Profesyonel futbolculuk kariyerine başlama adımlarını şehrin profesyonel kulübü Malmö altyapısına girerek atsa da, burada büyük bir hata yapacak ve bu hata neredeyse kulüpten atılmasına sebep olacaktı. 17 yaşındayken bir takım arkadaşına antrenman sırasında kafa atınca, takım arkadaşının ailesi Zlatan'ın kulüpten atılması için imza toplamaya çalıştı. Olay bir şekide tatlıya bağlanırken, 18 yaşına geldiğinde Zlatan için artık bir şeyler değişmeye başladı ve geleceğini futbol üzerina inşa edebileceğinin farkına vardı.
1999 yılında Malmö ile ilk profesyonel maçına çıkan Ibrahimovic'in 2001 yılında Ajax'a transfer olmasıyla birlikte başlayan müthiş kariyer hikayesinin devamına şahit olmaya devam ediyoruz.
Malmö kentinin yerel bir televizyon kanalında sunuculuk yapan Teddy Landen, Zlatan için hazırlanan bir belgeselde onun kendisini kanıtlama tutkusunu şöyle dile getirmişti: "İsveç'te sadece adıyla, yani 'Zlatan' olarak bilinirken, Ajax'a transfer olmasıyla birlikte tüm dünyaya etnik kökenini ve nereden geldiğini duyurmak istercesine formasına soyadının yazılmasını talep etti. Artık o 'Ibrahimovic'ti. Göçmen olan müslüman bir baba, katolik bir annenin çocuğu olarak toplumun alt tabakasında yetişerek varoş bir mahalle olan Rosengard'daki tüm çocuklara şu mesajı verdi: 'Ben yapabildiysem, siz de yapabilirsiniz'."

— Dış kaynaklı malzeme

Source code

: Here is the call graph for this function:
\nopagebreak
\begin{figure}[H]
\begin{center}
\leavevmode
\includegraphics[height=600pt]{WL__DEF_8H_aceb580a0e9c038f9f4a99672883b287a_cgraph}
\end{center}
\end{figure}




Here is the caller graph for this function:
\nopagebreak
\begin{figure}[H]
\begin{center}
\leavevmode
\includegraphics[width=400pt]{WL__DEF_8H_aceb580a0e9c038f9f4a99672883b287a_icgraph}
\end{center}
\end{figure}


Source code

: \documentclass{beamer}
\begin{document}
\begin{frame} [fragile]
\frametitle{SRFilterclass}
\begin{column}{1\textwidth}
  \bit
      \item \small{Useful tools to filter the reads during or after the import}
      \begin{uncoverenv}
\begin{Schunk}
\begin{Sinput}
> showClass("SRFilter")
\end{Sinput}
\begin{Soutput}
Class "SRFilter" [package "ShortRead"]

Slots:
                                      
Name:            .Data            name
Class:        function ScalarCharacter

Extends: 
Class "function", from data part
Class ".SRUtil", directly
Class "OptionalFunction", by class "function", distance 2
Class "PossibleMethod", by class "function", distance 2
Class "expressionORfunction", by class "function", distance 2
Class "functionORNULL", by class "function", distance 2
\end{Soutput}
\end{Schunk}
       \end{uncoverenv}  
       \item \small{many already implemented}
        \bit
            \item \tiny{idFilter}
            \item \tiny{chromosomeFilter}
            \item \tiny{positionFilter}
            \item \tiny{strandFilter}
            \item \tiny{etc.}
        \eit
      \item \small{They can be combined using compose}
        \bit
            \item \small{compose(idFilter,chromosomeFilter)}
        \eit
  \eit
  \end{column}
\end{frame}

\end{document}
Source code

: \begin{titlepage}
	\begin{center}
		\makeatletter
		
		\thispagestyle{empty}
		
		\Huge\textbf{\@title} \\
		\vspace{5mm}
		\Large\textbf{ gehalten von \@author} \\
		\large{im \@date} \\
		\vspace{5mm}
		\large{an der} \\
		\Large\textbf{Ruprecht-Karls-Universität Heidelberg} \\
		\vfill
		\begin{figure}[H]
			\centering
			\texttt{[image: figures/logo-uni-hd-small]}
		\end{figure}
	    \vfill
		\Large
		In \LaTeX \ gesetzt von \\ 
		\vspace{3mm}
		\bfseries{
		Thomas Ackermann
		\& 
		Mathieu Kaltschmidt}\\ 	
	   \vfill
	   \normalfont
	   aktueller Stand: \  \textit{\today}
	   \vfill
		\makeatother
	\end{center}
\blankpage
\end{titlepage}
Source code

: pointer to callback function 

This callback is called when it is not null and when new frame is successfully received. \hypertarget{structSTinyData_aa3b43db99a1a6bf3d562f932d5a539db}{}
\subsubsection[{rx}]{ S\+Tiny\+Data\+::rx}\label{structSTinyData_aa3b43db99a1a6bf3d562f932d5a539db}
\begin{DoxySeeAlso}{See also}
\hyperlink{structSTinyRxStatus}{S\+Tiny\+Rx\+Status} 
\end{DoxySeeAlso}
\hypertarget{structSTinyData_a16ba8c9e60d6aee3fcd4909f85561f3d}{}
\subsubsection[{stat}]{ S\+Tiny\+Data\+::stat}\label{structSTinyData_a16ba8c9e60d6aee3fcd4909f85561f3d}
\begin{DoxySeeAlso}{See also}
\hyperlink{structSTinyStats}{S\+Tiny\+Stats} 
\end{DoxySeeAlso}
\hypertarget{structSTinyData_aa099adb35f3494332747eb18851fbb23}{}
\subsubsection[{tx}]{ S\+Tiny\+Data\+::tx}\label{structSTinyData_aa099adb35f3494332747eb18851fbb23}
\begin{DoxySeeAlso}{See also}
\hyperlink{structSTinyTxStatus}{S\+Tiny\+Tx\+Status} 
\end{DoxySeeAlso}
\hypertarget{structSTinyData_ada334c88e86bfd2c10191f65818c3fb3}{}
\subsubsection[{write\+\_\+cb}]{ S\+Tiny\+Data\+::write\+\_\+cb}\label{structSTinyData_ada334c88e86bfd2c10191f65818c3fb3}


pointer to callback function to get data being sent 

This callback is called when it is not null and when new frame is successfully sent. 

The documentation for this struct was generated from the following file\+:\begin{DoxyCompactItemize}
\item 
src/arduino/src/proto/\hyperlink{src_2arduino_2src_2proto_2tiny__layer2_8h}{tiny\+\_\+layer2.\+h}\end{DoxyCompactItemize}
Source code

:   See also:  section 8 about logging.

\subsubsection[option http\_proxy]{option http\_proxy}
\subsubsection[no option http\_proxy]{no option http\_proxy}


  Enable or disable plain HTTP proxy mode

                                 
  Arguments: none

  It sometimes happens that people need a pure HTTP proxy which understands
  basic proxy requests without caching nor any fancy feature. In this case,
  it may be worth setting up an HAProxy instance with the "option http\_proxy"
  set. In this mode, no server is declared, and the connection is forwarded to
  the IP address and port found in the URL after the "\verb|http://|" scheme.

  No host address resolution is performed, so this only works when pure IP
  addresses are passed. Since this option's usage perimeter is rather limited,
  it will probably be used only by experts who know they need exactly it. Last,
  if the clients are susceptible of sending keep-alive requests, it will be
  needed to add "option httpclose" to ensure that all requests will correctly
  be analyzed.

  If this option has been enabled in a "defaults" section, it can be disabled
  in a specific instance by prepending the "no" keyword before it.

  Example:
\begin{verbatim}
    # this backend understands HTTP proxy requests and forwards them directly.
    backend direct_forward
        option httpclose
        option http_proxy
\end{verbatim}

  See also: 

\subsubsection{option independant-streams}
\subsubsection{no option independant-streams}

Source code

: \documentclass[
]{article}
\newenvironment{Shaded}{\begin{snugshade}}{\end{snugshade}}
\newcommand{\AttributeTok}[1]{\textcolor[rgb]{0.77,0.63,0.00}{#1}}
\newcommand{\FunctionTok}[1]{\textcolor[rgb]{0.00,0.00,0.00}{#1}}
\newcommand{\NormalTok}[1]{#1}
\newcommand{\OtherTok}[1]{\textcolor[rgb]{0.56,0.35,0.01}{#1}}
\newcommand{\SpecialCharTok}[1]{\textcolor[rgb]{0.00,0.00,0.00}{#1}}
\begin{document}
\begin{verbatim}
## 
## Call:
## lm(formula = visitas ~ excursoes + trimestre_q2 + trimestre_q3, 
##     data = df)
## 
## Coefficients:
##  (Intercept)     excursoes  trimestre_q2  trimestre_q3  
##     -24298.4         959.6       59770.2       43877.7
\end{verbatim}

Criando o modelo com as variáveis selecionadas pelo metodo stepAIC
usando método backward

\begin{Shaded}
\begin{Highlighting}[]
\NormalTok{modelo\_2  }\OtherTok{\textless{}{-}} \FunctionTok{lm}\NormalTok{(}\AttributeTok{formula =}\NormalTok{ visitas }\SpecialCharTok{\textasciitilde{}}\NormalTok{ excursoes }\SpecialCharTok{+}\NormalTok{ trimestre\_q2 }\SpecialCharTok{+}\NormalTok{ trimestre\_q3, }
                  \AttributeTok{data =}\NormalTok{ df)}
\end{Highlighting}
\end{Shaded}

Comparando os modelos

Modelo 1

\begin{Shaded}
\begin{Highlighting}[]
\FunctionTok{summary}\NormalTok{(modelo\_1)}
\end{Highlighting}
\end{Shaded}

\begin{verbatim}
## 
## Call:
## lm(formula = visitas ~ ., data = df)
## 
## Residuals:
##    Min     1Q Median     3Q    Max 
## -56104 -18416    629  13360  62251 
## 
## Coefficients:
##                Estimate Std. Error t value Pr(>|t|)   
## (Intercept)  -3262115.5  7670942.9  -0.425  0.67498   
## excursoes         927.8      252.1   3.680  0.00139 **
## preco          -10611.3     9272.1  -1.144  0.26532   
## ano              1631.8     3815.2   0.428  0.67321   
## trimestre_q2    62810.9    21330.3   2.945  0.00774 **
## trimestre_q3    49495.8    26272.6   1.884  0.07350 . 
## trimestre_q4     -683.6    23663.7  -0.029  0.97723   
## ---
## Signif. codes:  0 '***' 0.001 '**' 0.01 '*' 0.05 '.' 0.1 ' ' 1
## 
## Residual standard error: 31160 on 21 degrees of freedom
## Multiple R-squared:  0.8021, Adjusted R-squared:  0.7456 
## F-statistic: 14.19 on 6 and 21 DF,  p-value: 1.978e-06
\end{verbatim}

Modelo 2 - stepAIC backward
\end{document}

Artık görkemli kariyerine nokta koymak için son dönemeçte olan Zlatan Ibrahimovic, saha dışındaki tavırları tartışılsa da saha içindeki eşsiz oyunuyla tüm dünyaya kendisini fazlasıyla kanıtladı ve futbol tarihinde kendi tarzıyla iz bırakmayı başardı.